Introducción: La terapia fototermal plasmónica (PPTT) con nanopartículas metálicas ha ganado relevancia como alternativa menos invasiva en el tratamiento de tumores cancerígenos del tipo adenocarcinoma.  La PPTT utiliza radiación láser para generar efectos plasmónicos en las nanopartículas distribuidas en el tejido cancerígeno, lo que resulta en hipertermia y muerte celular por apoptosis.

Objetivo: Obtener distribuciones de temperatura y a partir de esta, distribuciones bidimiensionales de daño celular en tejidos tumorales sometidos a PPTT.

Metodología: Se implementa una metodología numérica basada en funciones de base radial (RBF) para la solución de la ecuación de Pennes o biocalor y los modelos de Arrhenius y de tres estados para la estimación de la muerte celular. La metodología numérica desarrollada, validada y aplicada está basada en el método de soluciones particulares aproximadas en formulación local (LMAPS).

Resultados: Se demuestra la capacidad del método de solucionar problemas con fuentes variables, regiones múltiples y diferentes tipos de condiciones de fronteras mediante la comparación con la herramienta computacional OpenFOAM basada en volúmenes finitos y resultados numéricos reportados por otros autores. Esto se realiza a partir de la solución de situaciones hipotéticas de transferencia de calor en tejidos incluyendo dominios 1d y 2d con fuentes metabólica, término de perfusión y conversión térmica de la radiación del láser.
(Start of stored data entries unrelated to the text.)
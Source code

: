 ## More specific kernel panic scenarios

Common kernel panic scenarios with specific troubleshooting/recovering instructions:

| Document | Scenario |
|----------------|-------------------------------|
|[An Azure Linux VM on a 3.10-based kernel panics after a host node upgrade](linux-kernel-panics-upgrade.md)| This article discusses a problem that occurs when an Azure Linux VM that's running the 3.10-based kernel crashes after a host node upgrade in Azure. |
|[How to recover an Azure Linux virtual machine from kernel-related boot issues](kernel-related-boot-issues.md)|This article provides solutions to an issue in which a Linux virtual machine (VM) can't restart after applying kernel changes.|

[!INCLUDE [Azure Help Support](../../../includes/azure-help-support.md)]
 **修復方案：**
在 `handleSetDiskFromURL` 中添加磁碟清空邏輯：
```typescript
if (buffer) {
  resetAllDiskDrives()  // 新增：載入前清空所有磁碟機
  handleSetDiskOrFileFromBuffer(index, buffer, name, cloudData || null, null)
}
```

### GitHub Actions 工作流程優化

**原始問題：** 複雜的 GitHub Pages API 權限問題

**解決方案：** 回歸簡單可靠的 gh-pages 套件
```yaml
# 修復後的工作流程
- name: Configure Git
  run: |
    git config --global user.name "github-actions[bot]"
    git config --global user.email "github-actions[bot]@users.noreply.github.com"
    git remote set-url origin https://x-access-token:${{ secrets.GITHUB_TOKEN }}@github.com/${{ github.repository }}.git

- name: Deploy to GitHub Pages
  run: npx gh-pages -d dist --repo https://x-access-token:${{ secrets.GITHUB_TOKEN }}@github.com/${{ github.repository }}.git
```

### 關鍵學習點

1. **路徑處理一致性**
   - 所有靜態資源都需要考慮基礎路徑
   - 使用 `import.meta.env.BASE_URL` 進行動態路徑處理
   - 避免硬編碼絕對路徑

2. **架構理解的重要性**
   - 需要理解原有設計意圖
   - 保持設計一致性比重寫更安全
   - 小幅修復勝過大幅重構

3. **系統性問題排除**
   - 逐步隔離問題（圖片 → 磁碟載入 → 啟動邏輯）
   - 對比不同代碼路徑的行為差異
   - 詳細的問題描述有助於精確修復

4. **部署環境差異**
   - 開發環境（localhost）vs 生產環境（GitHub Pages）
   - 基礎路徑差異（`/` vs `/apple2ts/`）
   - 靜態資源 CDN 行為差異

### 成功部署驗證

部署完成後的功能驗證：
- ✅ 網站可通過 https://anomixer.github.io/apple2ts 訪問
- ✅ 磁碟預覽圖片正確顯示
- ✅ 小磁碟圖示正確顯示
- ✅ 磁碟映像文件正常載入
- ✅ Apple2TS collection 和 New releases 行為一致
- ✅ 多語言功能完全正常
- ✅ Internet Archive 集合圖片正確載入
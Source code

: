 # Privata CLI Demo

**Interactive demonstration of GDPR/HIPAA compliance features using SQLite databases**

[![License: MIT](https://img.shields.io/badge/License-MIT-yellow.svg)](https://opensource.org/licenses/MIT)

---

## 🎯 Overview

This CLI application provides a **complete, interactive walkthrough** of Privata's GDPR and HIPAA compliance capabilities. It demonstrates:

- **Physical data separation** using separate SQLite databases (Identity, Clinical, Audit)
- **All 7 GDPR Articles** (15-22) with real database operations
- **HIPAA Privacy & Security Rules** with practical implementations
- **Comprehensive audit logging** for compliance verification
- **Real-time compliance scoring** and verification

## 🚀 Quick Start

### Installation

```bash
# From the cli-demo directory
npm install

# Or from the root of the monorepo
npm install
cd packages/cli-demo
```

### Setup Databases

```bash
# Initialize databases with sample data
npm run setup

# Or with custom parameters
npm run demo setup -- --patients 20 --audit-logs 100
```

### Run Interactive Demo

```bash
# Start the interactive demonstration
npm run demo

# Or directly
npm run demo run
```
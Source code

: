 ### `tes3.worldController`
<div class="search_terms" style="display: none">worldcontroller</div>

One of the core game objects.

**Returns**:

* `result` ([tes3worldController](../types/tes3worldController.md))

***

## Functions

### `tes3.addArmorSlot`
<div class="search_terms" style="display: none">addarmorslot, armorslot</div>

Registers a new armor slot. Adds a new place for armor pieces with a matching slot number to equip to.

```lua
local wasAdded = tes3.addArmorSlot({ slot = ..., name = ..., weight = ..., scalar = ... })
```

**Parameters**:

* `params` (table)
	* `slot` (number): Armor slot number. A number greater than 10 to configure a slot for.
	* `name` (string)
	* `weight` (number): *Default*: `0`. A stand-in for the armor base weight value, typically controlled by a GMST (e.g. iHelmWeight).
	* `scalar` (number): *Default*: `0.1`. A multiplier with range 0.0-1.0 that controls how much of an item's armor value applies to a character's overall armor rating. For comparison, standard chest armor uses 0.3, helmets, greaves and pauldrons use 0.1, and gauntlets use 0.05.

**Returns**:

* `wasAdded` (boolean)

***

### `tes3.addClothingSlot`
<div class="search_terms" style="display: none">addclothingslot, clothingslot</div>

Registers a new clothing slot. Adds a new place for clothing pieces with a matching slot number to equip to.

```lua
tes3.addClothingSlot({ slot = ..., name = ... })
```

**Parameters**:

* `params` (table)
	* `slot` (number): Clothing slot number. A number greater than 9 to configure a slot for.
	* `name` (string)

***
Conclusiones: Mediante una situación de PPTT en tejido superficial, se aplica la metodología numérica desarrollada desde la descripción de distribución de energía aportada por el láser hasta la estimación de los porcentajes locales de muerte celular. Esta metodología numérica es la base para el análisis, optimización y diseño de procesos de aplicación de PPTT en ambientes clínicos considerando su potencial para resolver geometrías complejas, condiciones de frontera y parámetros variables en el tiempo y dominios con múltiples regiones.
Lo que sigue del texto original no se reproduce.